Flow Micropillar Array Electroporation to Enhance Size Specific Transfection to A Large Population of Cells

Abstract Despite serving as a popular non-viral delivery approach, electroporation carries several drawbacks in its current configurations. We developed a F low M icropillar-array E lectroporation (FME) system to wisely regulate an important transmembrane-determining factor, namely cell size variations among individual cells, to achieve effective transfection. In FME, cells flow through a slit-type microfluidic channel on which carbon electrodes with well-patterned micropillar array texture are integrated as the top and bottom wall. Gravity helps bring cells to the micropillar array surface so that the permeable area on cells in different size populations is specified by their size regardless their random location fact.

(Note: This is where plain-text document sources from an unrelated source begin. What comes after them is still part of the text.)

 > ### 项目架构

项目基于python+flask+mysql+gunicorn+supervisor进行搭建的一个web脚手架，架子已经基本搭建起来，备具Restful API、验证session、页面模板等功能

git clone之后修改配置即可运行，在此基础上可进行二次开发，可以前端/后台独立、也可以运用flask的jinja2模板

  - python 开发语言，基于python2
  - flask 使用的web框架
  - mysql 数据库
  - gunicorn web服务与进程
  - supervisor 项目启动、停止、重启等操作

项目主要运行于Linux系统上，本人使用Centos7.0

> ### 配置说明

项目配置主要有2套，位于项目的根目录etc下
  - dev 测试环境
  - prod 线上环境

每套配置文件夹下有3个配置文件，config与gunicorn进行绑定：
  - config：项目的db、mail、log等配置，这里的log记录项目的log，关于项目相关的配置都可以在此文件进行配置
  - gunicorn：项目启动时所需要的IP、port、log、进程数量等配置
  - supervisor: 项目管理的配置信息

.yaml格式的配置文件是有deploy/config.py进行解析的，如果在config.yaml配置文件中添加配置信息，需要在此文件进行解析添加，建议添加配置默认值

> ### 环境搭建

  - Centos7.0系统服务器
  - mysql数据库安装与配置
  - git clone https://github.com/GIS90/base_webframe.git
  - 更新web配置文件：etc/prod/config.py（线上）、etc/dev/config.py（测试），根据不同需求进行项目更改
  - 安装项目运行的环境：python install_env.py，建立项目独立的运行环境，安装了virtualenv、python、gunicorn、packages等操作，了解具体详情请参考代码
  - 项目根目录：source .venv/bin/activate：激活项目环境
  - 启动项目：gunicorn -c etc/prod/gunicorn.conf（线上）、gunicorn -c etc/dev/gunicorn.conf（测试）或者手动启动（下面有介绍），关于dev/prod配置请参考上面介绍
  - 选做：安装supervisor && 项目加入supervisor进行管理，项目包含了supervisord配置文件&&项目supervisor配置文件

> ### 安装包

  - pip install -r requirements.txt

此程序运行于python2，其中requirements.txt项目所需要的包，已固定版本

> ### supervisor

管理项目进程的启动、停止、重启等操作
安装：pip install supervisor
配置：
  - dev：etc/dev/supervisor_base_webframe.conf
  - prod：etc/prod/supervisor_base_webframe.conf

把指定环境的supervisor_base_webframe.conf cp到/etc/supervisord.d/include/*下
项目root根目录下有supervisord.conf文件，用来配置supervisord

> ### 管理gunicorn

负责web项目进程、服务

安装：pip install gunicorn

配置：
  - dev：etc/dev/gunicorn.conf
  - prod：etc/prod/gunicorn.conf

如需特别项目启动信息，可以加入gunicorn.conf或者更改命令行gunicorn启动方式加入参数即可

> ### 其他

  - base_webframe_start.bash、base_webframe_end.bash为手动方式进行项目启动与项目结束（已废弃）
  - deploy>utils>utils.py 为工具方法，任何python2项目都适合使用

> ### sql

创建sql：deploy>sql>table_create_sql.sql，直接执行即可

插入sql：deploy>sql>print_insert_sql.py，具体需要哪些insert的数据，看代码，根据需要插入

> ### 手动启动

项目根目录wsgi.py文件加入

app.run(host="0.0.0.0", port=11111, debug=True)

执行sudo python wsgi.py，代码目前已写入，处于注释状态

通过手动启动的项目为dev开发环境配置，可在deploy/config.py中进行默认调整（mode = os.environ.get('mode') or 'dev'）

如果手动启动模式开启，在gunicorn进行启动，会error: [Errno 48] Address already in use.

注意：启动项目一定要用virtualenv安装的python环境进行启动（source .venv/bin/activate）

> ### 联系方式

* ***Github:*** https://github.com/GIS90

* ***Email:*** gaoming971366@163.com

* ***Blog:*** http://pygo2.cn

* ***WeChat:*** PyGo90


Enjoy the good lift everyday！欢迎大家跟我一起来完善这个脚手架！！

Without sacrificing cell viability, we demonstrate this FME concept by delivering DNA plasmids to several mammalian cell lines with obvious transfection enhancement when compared to a commercial system (K562: 3.0 folds; A549: 3.3 folds; HeLa: 1.8 folds, COS7: 1.7 folds; 293T: 2.9 folds; mES: 2.5 folds). Moreover, carbon-based electrodes are less expensive, more durable, and convenient for integration with a microfluidic setup which enables rapid and massive transfection capability that many therapeutic application needs. The success of FME may benefit many emerging biological studies and clinical practice that requires effective transfection to a large population of cells in limited processing time.